Tribunal Administratif de Toulouse — Décision N° TA31-2107355

vendredi 27 octobre 2023

JuridictionTribunal Administratif de Toulouse
SectionTribunal Administratif de Toulouse
N° DossierTA31-2107355
TypeDécision
RecoursExcès de pouvoir
PublicationC
Formation6ème Chambre
Avocat requérantSCP BOUYSSOU ET ASSOCIES

Texte intégral

Vu la procédure suivante :

Par une requête, enregistrée le 20 décembre 2021, Mmes G et D H, représentées par Me Callon, demandent au tribunal :

1°) d'annuler l'arrêté du 20 octobre 2021 par lequel le maire de Toulouse a délivré à M. B un permis de construire un bâtiment en R+4 comprenant un logement, sur un terrain sis 7b rue du Canard à Toulouse ;

2°) de mettre à la charge de la commune de Toulouse et de M. B la somme de 1 500 euros au titre de l'article L. 761-1 du code de justice administrative.

Elles soutiennent que :

- l'arrêté est entaché d'incompétence ;

- l'avis de l'architecte des bâtiments de France (ABF) est irrégulier dès lors qu'il se prononce uniquement au titre de la protection du site patrimonial remarquable et non de la protection des abords des monuments historiques ;

- l'avis de l'ABF est entaché d'une erreur manifeste d'appréciation dès lors que le projet porte atteinte au monument historique classé auquel il sera adossé ; son architecture, avec l'utilisation du béton et de larges ouvrants, ne s'insère pas dans le cadre de cet hôtel classé, d'une architecture classique du 18ème ; il va partiellement obstruer les ouvertures de la façade arrière du monument, et perturber ainsi l'insertion du monument dans son environnement urbain ;

- l'arrêté attaqué est entaché d'une erreur manifeste d'appréciation en ce qu'il autorise cette construction sans prise en compte de ce monument historique ;

- le projet méconnaît les dispositions de l'article 7 des dispositions générales du règlement du plan local d'urbanisme (PLU) de Toulouse, relatives à l'implantation des constructions par rapport aux limites séparatives, dès lors qu'il prévoit la réalisation d'un oriel édifié à une hauteur de 2,50 mètres du sol ;

- il méconnaît les dispositions des articles UC 6 et UC 7 du règlement du PLU de Toulouse dès lors que la construction est en recul et n'est pas à l'alignement de la voie publique ;

- il méconnaît les dispositions de l'article UC 11 du règlement du PLU de Toulouse dès lors que la pente de la toiture est de 30 %, que cette toiture n'est pas composée de tuiles canal anciennes et que des lucarnes sur toiture sont prévues sur le versant sur rue.
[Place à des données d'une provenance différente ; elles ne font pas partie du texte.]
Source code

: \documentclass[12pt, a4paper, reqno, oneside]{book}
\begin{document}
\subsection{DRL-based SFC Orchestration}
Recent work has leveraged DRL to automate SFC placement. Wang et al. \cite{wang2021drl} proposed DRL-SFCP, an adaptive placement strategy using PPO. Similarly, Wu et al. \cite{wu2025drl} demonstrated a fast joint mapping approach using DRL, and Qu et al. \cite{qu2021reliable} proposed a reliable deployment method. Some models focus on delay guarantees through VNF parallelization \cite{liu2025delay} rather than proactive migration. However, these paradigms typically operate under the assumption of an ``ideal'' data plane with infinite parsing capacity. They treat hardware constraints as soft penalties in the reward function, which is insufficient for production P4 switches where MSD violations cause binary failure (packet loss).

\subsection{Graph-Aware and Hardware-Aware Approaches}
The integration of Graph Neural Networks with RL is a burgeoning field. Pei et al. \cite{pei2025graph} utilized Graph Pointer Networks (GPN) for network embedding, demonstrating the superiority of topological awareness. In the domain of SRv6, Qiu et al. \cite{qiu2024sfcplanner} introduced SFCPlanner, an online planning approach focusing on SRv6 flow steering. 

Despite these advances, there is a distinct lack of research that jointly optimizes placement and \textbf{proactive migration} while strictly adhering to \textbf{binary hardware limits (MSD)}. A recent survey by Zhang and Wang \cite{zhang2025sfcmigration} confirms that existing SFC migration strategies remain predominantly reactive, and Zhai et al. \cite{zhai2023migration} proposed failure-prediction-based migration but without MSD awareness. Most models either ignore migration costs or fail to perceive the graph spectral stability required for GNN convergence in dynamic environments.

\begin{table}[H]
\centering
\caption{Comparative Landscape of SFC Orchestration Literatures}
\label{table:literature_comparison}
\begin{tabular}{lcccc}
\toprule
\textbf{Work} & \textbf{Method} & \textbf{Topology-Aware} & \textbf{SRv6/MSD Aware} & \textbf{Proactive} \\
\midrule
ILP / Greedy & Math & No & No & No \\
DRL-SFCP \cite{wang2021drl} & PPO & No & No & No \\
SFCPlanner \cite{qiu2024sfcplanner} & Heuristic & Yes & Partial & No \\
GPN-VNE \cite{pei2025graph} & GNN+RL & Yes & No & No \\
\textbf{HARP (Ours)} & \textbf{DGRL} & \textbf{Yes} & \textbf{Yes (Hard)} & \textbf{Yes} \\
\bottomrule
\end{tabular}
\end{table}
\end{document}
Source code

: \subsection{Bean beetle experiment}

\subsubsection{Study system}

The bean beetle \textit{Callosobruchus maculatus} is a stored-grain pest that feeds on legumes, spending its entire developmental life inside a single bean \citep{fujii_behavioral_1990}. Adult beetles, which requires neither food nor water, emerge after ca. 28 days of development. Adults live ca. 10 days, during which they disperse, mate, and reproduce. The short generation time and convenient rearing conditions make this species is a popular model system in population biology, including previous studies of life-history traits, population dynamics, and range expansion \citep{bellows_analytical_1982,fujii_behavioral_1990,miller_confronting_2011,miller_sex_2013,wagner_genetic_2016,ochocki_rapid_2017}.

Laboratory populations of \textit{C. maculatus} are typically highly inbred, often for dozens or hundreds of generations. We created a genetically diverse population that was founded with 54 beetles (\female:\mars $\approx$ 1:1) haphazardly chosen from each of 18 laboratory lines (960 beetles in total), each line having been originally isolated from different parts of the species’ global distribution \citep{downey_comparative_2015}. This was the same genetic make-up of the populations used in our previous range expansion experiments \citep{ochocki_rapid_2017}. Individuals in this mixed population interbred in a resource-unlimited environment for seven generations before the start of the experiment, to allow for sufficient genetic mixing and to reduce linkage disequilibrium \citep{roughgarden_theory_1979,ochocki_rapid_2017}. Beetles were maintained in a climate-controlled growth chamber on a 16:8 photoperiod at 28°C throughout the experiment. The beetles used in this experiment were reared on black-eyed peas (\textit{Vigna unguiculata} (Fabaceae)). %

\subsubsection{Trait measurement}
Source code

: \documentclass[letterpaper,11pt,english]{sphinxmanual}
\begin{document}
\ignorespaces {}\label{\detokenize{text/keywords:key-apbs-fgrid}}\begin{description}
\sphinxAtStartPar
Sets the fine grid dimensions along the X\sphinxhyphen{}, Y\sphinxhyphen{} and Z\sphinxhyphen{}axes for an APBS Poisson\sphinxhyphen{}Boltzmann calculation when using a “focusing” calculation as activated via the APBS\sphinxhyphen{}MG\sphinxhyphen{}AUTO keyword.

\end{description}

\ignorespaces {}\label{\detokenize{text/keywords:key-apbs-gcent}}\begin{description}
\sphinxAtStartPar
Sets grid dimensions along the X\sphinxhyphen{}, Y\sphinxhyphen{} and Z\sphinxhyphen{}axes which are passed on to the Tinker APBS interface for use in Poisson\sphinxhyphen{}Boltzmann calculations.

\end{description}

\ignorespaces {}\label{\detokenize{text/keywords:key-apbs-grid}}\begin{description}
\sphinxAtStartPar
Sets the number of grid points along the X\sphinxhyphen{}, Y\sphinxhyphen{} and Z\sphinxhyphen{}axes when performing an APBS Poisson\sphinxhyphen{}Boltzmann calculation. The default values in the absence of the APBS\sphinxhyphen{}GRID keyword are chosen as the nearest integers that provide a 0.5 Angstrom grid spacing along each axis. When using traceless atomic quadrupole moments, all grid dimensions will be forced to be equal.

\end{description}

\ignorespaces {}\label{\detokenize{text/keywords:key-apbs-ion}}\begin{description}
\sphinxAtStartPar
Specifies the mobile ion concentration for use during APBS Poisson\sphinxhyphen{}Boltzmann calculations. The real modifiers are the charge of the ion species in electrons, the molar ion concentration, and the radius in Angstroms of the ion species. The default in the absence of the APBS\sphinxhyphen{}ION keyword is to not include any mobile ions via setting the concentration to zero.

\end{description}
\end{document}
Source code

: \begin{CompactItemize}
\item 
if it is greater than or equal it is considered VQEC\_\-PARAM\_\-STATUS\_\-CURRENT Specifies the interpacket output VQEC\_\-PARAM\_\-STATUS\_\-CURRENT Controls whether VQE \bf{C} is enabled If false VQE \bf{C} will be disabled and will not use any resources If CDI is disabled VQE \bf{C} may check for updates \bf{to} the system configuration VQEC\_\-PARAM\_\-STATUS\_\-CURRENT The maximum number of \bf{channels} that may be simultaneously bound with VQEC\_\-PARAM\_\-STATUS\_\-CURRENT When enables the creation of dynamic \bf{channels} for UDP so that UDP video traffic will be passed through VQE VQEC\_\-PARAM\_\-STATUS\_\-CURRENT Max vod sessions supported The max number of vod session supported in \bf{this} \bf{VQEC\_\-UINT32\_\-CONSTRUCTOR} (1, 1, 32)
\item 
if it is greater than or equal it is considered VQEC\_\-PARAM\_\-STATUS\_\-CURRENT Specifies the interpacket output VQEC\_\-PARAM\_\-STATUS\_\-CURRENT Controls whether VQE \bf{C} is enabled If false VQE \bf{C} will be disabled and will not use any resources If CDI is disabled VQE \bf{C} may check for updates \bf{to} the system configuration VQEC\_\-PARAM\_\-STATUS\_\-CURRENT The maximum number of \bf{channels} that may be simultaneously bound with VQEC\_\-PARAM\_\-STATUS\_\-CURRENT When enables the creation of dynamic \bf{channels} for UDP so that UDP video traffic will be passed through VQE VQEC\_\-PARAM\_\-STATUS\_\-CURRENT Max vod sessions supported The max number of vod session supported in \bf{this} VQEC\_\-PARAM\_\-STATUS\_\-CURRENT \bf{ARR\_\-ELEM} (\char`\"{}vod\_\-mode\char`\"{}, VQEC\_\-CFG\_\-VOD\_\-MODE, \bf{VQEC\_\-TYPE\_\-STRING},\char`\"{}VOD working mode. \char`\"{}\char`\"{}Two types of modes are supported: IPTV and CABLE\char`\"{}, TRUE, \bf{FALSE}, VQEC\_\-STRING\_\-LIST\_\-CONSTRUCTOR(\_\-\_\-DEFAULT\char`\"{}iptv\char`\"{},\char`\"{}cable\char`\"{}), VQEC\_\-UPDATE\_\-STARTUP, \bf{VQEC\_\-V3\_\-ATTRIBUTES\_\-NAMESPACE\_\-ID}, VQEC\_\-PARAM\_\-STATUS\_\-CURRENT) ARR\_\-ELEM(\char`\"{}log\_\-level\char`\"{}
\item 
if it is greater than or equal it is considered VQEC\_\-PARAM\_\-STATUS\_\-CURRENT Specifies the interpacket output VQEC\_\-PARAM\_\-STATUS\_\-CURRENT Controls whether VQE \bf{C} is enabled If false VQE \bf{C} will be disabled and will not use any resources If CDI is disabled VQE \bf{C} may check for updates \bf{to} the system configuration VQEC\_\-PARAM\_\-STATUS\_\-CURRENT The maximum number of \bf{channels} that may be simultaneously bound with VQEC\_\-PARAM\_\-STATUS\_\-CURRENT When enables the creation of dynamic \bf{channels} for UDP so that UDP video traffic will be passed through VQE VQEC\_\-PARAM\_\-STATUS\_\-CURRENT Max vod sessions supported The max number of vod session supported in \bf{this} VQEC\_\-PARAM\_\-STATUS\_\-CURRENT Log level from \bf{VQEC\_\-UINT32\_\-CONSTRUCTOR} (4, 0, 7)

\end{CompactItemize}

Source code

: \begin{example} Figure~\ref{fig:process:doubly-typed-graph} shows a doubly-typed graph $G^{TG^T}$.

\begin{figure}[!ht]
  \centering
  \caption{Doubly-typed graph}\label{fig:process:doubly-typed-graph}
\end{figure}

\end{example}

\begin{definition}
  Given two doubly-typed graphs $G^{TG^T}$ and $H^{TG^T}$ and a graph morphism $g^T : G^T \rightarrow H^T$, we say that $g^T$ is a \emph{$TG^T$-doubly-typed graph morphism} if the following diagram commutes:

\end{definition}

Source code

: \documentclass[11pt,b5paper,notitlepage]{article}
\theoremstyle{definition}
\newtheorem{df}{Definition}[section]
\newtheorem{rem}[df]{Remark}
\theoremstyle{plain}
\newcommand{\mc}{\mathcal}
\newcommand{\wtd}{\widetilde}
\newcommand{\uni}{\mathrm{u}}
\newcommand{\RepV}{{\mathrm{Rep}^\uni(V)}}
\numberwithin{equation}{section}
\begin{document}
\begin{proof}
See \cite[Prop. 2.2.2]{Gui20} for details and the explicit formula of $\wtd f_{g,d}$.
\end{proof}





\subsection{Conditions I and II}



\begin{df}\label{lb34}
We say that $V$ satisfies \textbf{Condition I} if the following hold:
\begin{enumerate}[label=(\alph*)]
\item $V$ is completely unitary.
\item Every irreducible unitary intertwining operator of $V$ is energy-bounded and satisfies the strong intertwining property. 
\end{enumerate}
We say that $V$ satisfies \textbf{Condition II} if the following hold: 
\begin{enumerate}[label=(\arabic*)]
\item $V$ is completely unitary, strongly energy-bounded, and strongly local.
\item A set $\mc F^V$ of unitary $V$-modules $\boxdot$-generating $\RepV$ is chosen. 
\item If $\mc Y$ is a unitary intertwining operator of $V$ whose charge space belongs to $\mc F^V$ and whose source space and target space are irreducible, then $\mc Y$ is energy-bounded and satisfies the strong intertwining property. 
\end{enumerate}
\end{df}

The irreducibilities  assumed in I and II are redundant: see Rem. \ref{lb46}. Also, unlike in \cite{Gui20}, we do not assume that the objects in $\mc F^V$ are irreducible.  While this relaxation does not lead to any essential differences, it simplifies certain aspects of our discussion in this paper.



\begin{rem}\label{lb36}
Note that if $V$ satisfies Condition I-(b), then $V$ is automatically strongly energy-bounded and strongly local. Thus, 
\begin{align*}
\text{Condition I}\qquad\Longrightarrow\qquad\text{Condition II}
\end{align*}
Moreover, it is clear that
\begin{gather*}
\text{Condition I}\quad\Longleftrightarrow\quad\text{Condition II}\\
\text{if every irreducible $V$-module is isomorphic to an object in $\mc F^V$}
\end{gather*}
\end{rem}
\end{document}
Par un mémoire en défense, enregistré le 31 janvier 2022, M. C B, représenté par Me Schlegel, conclut, à titre principal, au rejet de la requête, à titre subsidiaire, au sursis à statuer en application de l'article L. 600-5-1 du code de l'urbanisme et à ce que soit mise à la charge des requérantes la somme de 1 500 euros au titre de l'article L. 761-1 du code de justice administrative.

Il fait valoir qu'aucun des moyens de la requête n'est fondé.

Par un mémoire en défense, enregistré le 15 novembre 2022, la commune de Toulouse, représentée par Me Lecarpentier, conclut au rejet de la requête et à ce que soit mise à la charge des requérantes la somme de 2 500 euros au titre de l'article L. 761-1 du code de justice administrative.

Elle fait valoir que :

- la requête est irrecevable dès lors que les requérantes ne justifient pas d'un intérêt pour agir ;

- aucun des moyens de la requête n'est fondé.

Par une ordonnance du 5 décembre 2022, la clôture de l'instruction a été fixée au 5 janvier 2023.

Vu les autres pièces du dossier.

Vu :

- le code de l'urbanisme ;

- le code du patrimoine ;

- le code de justice administrative.

Les parties ont été régulièrement averties du jour de l'audience.

Ont été entendus au cours de l'audience publique :

- le rapport de Mme Rousseau,

- les conclusions de M. Leymarie, rapporteur public,

- les observations de Me Chevallier, représentant la commune de Toulouse,

- et les observations de Me Courrech, représentant M. B.

Considérant ce qui suit :

1. M. C B a déposé le 30 juillet 2021 une demande de permis de construire un bâtiment en R+4 comprenant un logement sur un terrain sis 7b rue du Canard à Toulouse. Par un arrêté du 20 octobre 2021, le maire de Toulouse lui a délivré l'autorisation sollicitée. Par la présente requête, Mmes H demandent l'annulation de cet arrêté.

Sur les conclusions à fin d'annulation :

2. En premier lieu, par un arrêté du 3 novembre 2020, affiché en mairie et transmis en préfecture le même jour, le maire de Toulouse a donné délégation à Mme F A, adjointe de quartier, pour la délivrance des autorisations relatives à l'occupation ou à l'utilisation des sols prévues par le code de l'urbanisme et notamment des permis de construire. Dans ces conditions, le moyen tiré de l'incompétence de l'auteur de l'acte attaqué doit être écarté.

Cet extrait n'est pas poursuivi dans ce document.